**Extracted material:**
------

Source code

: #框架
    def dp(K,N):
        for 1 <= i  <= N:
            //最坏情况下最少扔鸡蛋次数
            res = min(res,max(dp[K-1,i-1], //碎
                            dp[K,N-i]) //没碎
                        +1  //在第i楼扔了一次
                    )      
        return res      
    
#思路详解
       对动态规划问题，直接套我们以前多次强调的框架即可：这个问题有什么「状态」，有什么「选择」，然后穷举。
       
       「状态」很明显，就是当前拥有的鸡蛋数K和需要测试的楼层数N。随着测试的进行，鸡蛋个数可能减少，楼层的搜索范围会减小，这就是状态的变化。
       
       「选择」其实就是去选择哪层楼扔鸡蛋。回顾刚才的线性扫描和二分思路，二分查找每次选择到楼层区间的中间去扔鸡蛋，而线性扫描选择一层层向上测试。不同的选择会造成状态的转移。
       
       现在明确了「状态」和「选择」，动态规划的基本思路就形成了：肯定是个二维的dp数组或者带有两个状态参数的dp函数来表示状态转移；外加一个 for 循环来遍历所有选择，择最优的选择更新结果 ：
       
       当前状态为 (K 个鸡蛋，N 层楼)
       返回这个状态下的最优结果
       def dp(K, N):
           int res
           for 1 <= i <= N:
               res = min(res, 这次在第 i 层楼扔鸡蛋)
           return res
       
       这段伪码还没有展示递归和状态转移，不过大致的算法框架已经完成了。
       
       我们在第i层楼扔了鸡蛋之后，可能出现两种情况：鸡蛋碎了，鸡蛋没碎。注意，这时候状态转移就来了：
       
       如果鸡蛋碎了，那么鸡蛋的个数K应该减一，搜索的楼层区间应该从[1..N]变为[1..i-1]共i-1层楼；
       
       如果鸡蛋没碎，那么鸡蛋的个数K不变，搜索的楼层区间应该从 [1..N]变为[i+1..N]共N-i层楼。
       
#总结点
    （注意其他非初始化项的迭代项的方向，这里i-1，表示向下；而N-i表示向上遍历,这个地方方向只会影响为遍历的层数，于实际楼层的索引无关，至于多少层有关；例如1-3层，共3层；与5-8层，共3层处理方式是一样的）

------

**Work to complete:** Transcribe each entry exactly.

**Reply:**
Source code

: #框架
    def dp(K,N):
        for 1 <= i  <= N:
            //最坏情况下最少扔鸡蛋次数
            res = min(res,max(dp[K-1,i-1], //碎
                            dp[K,N-i]) //没碎
                        +1  //在第i楼扔了一次
                    )      
        return res      
    
#思路详解
       对动态规划问题，直接套我们以前多次强调的框架即可：这个问题有什么「状态」，有什么「选择」，然后穷举。
       
       「状态」很明显，就是当前拥有的鸡蛋数K和需要测试的楼层数N。随着测试的进行，鸡蛋个数可能减少，楼层的搜索范围会减小，这就是状态的变化。
       
       「选择」其实就是去选择哪层楼扔鸡蛋。回顾刚才的线性扫描和二分思路，二分查找每次选择到楼层区间的中间去扔鸡蛋，而线性扫描选择一层层向上测试。不同的选择会造成状态的转移。
       
       现在明确了「状态」和「选择」，动态规划的基本思路就形成了：肯定是个二维的dp数组或者带有两个状态参数的dp函数来表示状态转移；外加一个 for 循环来遍历所有选择，择最优的选择更新结果 ：
       
       当前状态为 (K 个鸡蛋，N 层楼)
       返回这个状态下的最优结果
       def dp(K, N):
           int res
           for 1 <= i <= N:
               res = min(res, 这次在第 i 层楼扔鸡蛋)
           return res
       
       这段伪码还没有展示递归和状态转移，不过大致的算法框架已经完成了。
       
       我们在第i层楼扔了鸡蛋之后，可能出现两种情况：鸡蛋碎了，鸡蛋没碎。注意，这时候状态转移就来了：
       
       如果鸡蛋碎了，那么鸡蛋的个数K应该减一，搜索的楼层区间应该从[1..N]变为[1..i-1]共i-1层楼；
       
       如果鸡蛋没碎，那么鸡蛋的个数K不变，搜索的楼层区间应该从 [1..N]变为[i+1..N]共N-i层楼。
       
#总结点
    （注意其他非初始化项的迭代项的方向，这里i-1，表示向下；而N-i表示向上遍历,这个地方方向只会影响为遍历的层数，于实际楼层的索引无关，至于多少层有关；例如1-3层，共3层；与5-8层，共3层处理方式是一样的）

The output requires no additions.